Юный Лермонтов был воспитан на литературе романтизма, причем романтизма не только в его высших, но и более скромных образцах. В ту пору, когда Лермонтов написал свое первое стихотворение, романтизм стал достоянием второстепенных, третьестепенных и даже мелких, незначительных поэтов, которые на все лады повторяли мотивы, темы, образы, стиль Жуковского, Батюшкова, Баратынского, Пушкина. Сюда же надо отнести и подражателей европейских романтиков. Лермонтов читал как сочинения по-романтически истолкованных Андре Шенье, Шекспира, предромантика Шиллера и романтических авторов – Байрона, Жуковского, Батюшкова, Баратынского, Пушкина, так и произведения эпигонов и вульгаризаторов романтизма. В поэзии таких романтиков-подражателей глубокие идеи не были лично пережиты, как были они пережиты великими поэтами. Эпигоны и вульгаризаторы просто заимствовали чужие мысли и чужие чувства, которые у настоящих поэтов нравственно обеспечивались их жизненным опытом, их судьбой, их страданиями. У подражателей романтизма переживания лишались жизненной правды и превращались в сугубо «книжные» чувства.

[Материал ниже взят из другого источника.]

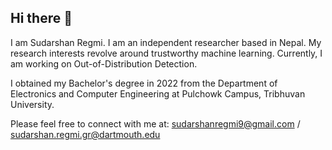 ## Hi there 👋

I am Sudarshan Regmi. I am an independent researcher based in Nepal. My research interests revolve around trustworthy machine learning. Currently, I am working on Out-of-Distribution Detection.

I obtained my Bachelor's degree in 2022 from the Department of Electronics and Computer Engineering at Pulchowk Campus, Tribhuvan University.

Please feel free to connect with me at: sudarshanregmi9@gmail.com / sudarshan.regmi.gr@dartmouth.edu
<!--
**sudarshanregmi/sudarshanregmi** is a ✨ _special_ ✨ repository because its `README.md` (this file) appears on your GitHub profile.

Here are some ideas to get you started:

- 🔭 I’m currently working on ...
- 🌱 I’m currently learning ...
- 👯 I’m looking to collaborate on ...
- 🤔 I’m looking for help with ...
- 💬 Ask me about ...
- 📫 How to reach me: ...
- 😄 Pronouns: ...
- ⚡ Fun fact: ...
-->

Лермонтов доверчиво и всерьез принял эти романтические идеи. Он почувствовал себя героем, который хочет переделать весь мир, бросая ему вызов и испытывая неутолимую жажду победы. Тем самым романтические «книжные» мотивы он сделал личными и стремился претворить в своем жизненном опыте. И свою жизнь – внешнюю и внутреннюю – Лермонтов хотел построить в соответствии с романтическими представлениями, вычитанными из книг. Другого опыта, кроме «книжного», умозрительного, «теоретического» у него просто не было.

Если Жуковский утверждал, что жизнь и поэзия – одно, если Батюшков хотел жить так, как писал, то Лермонтов жаждал жить так, как велят ему «книжные» мечты.

Если подходить к творчеству Лермонтова с такой точки зрения, то легко заметить, что он не перепевал других романтиков и не настраивал свою лиру на лады их лир, но хотел, как это свойственно именно ему, передать специфичность личного опыта воплощения «книжных» романтических настроений. Он желал быть равным Байрону («И Байрона достигнуть я б хотел…»), но не Байроном («Нет, я не Байрон, я другой…»). Точно так же герои Лермонтова – не сколки с героев Байрона или какого-либо другого поэта, а персонажи, имевшие собственную судьбу. Поэтому Лермонтов не подражал романтическим образцам. Он отражал в творчестве, в особенности лирическом, личностный духовный опыт претворения романтических желаний в реальную действительность. Главным героем лирики был сам поэт, романтик наяву, возжаждавший перенести навеянные ему романтические представления на реальную почву.